Plain-text document sources:
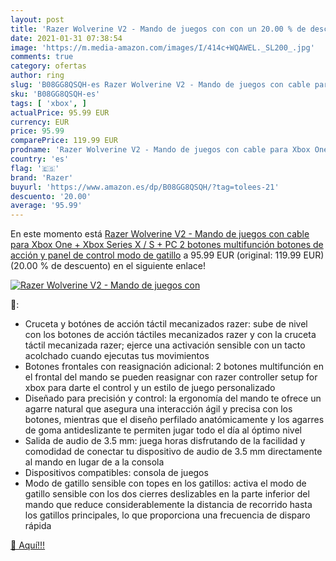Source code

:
```yaml
---
layout: post
title: 'Razer Wolverine V2 - Mando de juegos con con un 20.00 % de descuento'
date: 2021-01-31 07:38:54
image: 'https://m.media-amazon.com/images/I/414c+WQAWEL._SL200_.jpg'
comments: true
category: ofertas
author: ring
slug: 'B08GG8QSQH-es Razer Wolverine V2 - Mando de juegos con cable para Xbox...'
sku: 'B08GG8QSQH-es'
tags: [ 'xbox', ]
actualPrice: 95.99 EUR
currency: EUR
price: 95.99
comparePrice: 119.99 EUR
prodname: 'Razer Wolverine V2 - Mando de juegos con cable para Xbox One + Xbox Series X / S + PC  2 botones multifunción  botones de acción y panel de control  modo de gatillo'
country: 'es'
flag: '🇪🇸'
brand: 'Razer'
buyurl: 'https://www.amazon.es/dp/B08GG8QSQH/?tag=tolees-21'
descuento: '20.00'
average: '95.99'
---
```


En este momento está [Razer Wolverine V2 - Mando de juegos con cable para Xbox One + Xbox Series X / S + PC  2 botones multifunción  botones de acción y panel de control  modo de gatillo](https://www.amazon.es/dp/B08GG8QSQH/?tag=tolees-21) a 95.99 EUR (original: 119.99 EUR) (20.00 %  de descuento) en el siguiente enlace!

[![Razer Wolverine V2 - Mando de juegos con](https://m.media-amazon.com/images/I/414c+WQAWEL._SL200_.jpg)](https://www.amazon.es/dp/B08GG8QSQH/?tag=tolees-21)

🔎:

- Cruceta y botónes de acción táctil mecanizados razer: sube de nivel con los botones de acción táctiles mecanizados razer y con la cruceta táctil mecanizada razer; ejerce una activación sensible con un tacto acolchado cuando ejecutas tus movimientos
- Botones frontales con reasignación adicional: 2 botones multifunción en el frontal del mando se pueden reasignar con razer controller setup for xbox para darte el control y un estilo de juego personalizado
- Diseñado para precisión y control: la ergonomía del mando te ofrece un agarre natural que asegura una interacción ágil y precisa con los botones, mientras que el diseño perfilado anatómicamente y los agarres de goma antideslizante te permiten jugar todo el día al óptimo nivel
- Salida de audio de 3.5 mm: juega horas disfrutando de la facilidad y comodidad de conectar tu dispositivo de audio de 3.5 mm directamente al mando en lugar de a la consola
- Dispositivos compatibles: consola de juegos
- Modo de gatillo sensible con topes en los gatillos: activa el modo de gatillo sensible con los dos cierres deslizables en la parte inferior del mando que reduce considerablemente la distancia de recorrido hasta los gatillos principales, lo que proporciona una frecuencia de disparo rápida

[🛒 Aquí!!!](https://www.amazon.es/dp/B08GG8QSQH/?tag=tolees-21)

Task directions
The word "juegos" occurs in some lines of the data above; report how many such lines there are, with no other words.

Task result
6